_Required work_
Could you show all lines in the entries below that contain the string "calibration"?

_Available records_
# # # # # # #
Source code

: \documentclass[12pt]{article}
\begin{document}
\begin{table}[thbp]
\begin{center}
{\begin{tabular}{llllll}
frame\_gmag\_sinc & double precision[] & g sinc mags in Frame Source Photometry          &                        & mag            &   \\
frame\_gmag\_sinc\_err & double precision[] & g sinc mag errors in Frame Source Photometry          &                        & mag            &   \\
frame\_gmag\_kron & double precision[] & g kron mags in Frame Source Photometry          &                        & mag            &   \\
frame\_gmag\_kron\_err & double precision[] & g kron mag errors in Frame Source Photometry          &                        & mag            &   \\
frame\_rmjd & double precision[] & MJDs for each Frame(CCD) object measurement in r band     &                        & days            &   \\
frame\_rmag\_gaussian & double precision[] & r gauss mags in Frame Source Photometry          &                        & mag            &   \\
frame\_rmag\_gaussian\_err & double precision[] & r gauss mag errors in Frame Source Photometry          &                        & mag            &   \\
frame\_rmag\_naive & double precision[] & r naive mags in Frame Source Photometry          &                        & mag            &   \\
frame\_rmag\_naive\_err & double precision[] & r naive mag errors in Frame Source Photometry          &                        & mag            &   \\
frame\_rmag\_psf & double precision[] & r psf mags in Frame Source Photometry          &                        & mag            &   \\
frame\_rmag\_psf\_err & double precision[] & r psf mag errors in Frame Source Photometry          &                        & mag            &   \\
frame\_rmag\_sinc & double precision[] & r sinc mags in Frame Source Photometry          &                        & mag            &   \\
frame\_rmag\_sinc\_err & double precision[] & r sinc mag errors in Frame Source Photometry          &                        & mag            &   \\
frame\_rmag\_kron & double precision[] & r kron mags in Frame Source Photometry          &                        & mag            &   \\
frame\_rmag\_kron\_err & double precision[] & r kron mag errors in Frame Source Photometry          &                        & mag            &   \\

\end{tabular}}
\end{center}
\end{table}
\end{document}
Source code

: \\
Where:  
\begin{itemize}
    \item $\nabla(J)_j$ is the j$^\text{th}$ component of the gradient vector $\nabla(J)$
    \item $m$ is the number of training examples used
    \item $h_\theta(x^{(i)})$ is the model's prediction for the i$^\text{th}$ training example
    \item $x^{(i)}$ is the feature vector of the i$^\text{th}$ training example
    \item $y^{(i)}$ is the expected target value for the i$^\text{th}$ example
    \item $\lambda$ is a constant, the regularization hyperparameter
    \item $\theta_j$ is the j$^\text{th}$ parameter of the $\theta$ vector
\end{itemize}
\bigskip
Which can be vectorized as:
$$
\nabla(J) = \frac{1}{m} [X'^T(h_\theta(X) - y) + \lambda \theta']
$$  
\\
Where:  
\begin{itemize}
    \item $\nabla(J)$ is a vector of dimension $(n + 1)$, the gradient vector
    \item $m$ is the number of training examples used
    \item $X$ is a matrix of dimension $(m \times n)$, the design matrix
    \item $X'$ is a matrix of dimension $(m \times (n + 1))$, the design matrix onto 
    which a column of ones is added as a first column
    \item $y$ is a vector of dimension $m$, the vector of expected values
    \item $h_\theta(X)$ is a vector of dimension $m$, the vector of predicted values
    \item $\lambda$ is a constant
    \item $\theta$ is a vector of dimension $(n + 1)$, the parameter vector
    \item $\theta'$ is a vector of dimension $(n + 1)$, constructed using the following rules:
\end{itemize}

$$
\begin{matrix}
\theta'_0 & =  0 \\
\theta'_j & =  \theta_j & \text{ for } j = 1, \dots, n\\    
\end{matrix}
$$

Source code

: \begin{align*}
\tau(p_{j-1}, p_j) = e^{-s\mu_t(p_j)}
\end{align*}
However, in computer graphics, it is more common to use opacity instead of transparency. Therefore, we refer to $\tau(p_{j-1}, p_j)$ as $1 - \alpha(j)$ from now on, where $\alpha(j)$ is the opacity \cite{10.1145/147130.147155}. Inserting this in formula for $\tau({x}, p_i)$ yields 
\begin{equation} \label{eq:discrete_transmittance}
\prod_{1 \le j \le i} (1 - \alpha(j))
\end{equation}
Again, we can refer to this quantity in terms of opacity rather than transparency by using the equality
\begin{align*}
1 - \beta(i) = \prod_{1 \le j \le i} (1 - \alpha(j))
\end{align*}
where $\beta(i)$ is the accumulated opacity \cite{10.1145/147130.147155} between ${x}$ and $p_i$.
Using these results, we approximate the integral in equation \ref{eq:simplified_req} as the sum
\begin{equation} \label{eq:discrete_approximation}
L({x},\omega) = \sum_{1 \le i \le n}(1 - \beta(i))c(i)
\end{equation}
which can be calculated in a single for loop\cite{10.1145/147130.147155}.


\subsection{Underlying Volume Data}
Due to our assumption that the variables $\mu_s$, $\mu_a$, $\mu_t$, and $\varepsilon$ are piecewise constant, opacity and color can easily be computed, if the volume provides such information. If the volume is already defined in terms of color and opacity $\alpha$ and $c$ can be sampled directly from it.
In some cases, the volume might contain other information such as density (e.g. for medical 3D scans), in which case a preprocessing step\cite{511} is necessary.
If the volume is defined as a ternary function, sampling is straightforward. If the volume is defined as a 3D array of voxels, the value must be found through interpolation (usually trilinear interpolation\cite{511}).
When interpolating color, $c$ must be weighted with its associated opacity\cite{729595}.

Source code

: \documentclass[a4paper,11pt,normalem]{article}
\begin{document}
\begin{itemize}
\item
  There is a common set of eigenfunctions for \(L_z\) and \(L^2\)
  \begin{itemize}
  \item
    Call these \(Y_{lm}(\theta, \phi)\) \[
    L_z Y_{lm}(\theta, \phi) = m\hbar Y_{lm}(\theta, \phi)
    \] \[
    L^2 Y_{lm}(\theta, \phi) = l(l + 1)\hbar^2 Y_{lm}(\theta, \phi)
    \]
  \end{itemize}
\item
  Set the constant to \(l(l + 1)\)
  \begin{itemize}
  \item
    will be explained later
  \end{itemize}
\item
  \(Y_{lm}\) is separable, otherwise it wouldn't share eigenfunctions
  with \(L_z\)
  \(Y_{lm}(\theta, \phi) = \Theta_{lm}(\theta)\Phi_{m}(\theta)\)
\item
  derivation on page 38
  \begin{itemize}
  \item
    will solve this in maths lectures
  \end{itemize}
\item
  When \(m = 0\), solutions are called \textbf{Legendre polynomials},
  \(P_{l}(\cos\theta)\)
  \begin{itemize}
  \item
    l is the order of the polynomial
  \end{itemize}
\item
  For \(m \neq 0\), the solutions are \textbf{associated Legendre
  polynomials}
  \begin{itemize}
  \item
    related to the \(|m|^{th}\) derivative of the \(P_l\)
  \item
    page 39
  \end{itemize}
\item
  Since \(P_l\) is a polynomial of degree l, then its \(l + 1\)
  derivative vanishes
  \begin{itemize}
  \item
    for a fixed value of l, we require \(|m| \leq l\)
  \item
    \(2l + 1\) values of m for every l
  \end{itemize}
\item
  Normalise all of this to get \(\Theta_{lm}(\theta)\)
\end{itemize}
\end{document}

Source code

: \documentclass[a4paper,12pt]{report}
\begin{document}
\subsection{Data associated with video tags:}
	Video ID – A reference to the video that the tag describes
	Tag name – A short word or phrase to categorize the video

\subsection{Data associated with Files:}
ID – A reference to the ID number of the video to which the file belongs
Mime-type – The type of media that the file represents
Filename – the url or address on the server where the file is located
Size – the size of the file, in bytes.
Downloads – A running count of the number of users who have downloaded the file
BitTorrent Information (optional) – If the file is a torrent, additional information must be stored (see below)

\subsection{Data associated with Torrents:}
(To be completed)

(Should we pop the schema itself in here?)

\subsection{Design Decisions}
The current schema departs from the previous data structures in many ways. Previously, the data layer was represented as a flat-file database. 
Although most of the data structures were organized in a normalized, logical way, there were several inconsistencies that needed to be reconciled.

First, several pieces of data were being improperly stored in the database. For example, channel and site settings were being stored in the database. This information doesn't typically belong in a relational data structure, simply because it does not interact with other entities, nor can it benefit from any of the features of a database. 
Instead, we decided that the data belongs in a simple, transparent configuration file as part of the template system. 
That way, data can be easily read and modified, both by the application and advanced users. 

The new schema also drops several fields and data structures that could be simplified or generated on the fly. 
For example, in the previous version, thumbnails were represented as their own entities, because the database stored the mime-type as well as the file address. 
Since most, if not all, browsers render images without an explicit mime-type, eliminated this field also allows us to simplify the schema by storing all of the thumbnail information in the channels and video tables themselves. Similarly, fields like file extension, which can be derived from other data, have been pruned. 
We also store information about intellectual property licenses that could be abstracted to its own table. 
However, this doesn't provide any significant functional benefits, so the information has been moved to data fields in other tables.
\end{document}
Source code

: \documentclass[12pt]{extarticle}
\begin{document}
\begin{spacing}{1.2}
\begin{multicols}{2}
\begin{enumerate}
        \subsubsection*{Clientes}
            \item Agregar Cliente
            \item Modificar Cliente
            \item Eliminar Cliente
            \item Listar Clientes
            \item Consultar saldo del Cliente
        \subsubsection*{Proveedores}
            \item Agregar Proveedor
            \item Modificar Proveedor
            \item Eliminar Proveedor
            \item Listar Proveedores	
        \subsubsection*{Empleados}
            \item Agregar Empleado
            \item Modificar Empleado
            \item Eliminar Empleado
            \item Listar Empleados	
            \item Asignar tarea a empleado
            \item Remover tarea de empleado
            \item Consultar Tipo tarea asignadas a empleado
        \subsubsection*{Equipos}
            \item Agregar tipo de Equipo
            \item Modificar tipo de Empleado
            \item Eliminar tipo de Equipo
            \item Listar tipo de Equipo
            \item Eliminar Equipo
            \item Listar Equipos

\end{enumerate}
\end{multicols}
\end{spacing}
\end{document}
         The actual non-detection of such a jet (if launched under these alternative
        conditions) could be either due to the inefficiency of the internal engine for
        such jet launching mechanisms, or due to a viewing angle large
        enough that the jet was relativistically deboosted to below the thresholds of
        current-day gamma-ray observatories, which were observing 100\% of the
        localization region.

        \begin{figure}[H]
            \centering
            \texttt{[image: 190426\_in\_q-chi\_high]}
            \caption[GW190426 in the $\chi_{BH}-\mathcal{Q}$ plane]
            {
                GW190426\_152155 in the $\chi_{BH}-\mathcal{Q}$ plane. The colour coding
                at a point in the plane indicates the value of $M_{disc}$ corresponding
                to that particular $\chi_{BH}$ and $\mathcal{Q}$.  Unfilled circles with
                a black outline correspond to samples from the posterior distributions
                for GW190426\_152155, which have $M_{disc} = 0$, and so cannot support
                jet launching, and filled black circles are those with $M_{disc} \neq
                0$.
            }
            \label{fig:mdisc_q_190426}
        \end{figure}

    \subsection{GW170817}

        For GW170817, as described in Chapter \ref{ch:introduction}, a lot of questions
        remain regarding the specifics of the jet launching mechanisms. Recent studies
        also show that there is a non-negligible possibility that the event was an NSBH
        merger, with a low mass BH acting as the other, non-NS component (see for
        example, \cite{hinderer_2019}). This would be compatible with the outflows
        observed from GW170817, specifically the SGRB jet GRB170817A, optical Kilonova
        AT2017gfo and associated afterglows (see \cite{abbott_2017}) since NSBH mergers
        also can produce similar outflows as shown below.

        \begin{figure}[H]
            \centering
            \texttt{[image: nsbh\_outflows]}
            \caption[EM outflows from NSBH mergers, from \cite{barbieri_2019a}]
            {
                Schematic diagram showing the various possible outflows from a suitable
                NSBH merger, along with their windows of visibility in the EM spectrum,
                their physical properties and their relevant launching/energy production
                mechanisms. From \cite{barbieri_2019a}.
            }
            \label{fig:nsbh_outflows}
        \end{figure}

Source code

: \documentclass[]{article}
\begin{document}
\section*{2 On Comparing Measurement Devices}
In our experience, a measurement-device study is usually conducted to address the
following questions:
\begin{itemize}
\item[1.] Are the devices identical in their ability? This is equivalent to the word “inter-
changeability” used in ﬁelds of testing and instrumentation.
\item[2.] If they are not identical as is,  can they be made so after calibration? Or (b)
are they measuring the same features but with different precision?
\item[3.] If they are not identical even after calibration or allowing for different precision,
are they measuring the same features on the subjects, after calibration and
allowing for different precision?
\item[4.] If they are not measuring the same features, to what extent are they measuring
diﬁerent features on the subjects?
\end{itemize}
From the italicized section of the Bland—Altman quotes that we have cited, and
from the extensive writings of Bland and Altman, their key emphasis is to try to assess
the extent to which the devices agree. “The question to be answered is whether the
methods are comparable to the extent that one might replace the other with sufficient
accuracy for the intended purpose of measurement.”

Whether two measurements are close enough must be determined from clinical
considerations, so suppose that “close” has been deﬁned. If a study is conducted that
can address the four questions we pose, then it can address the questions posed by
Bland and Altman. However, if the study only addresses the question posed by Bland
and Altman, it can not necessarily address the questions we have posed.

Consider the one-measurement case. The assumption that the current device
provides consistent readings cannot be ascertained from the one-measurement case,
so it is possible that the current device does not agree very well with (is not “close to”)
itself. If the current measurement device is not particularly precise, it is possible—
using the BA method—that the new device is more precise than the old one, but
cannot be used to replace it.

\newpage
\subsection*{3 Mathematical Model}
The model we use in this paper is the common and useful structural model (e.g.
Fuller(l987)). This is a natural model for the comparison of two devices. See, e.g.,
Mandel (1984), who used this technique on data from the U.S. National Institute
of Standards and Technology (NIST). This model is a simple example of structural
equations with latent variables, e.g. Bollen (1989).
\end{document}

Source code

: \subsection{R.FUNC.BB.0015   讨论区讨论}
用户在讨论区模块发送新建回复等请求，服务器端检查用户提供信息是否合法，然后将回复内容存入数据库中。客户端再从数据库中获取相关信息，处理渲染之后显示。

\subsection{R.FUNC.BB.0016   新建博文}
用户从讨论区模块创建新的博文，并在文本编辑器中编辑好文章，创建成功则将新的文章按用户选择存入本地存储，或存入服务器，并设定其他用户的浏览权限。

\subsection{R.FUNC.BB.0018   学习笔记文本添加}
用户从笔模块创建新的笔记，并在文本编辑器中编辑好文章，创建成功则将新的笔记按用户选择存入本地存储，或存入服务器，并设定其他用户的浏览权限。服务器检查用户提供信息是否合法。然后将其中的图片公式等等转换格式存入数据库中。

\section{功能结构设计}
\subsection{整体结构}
# # # # # # #
_Written reply_
\item[2.] If they are not identical as is,  can they be made so after calibration? Or (b)
\item[3.] If they are not identical even after calibration or allowing for different precision,
are they measuring the same features on the subjects, after calibration and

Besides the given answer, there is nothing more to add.